─── Exercise materials

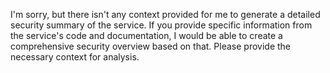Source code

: I'm sorry, but there isn't any context provided for me to generate a detailed security summary of the service. If you provide specific information from the service's code and documentation, I would be able to create a comprehensive security overview based on that. Please provide the necessary context for analysis.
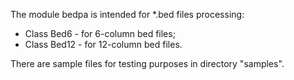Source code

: The module bedpa is intended for *.bed files processing:
- Class Bed6 - for 6-column bed files;
- Class Bed12 - for 12-column bed files.

There are sample files for testing purposes in directory "samples".
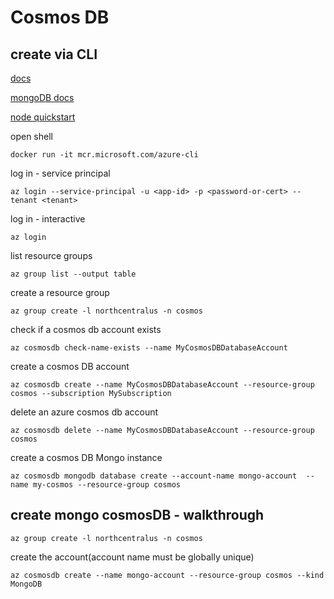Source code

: 
# Cosmos DB

## create via CLI

[docs](https://docs.microsoft.com/en-us/cli/azure/cosmosdb?view=azure-cli-latest)

[mongoDB docs](https://docs.microsoft.com/en-us/azure/cosmos-db/mongodb/mongodb-introduction)

[node quickstart](https://docs.microsoft.com/en-us/azure/cosmos-db/mongodb/create-mongodb-nodejs#sign-in-to-azure)

open shell

`docker run -it mcr.microsoft.com/azure-cli`

log in - service principal

`az login --service-principal -u <app-id> -p <password-or-cert> --tenant <tenant>`
  
log in - interactive

`az login`

list resource groups

`az group list --output table`

create a resource group

`az group create -l northcentralus -n cosmos`

check if a cosmos db account exists

`az cosmosdb check-name-exists --name MyCosmosDBDatabaseAccount`


create a cosmos DB account

`az cosmosdb create --name MyCosmosDBDatabaseAccount --resource-group cosmos --subscription MySubscription`

delete an azure cosmos db account

`az cosmosdb delete --name MyCosmosDBDatabaseAccount --resource-group cosmos`

create a cosmos DB Mongo instance

`az cosmosdb mongodb database create --account-name mongo-account  --name my-cosmos --resource-group cosmos`


## create mongo cosmosDB - walkthrough

`az group create -l northcentralus -n cosmos`

create the account(account name must be globally unique)

`az cosmosdb create --name mongo-account --resource-group cosmos --kind MongoDB`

──────

== Required action ==
Your task is to restate, word for word, only those lines above that fall between the line holding "log in - service principal" and the line holding "create a cosmos DB account", inclusive.

== Exercise response ==
log in - service principal

`az login --service-principal -u <app-id> -p <password-or-cert> --tenant <tenant>`
  
log in - interactive

`az login`

list resource groups

`az group list --output table`

create a resource group

`az group create -l northcentralus -n cosmos`

check if a cosmos db account exists

`az cosmosdb check-name-exists --name MyCosmosDBDatabaseAccount`


create a cosmos DB account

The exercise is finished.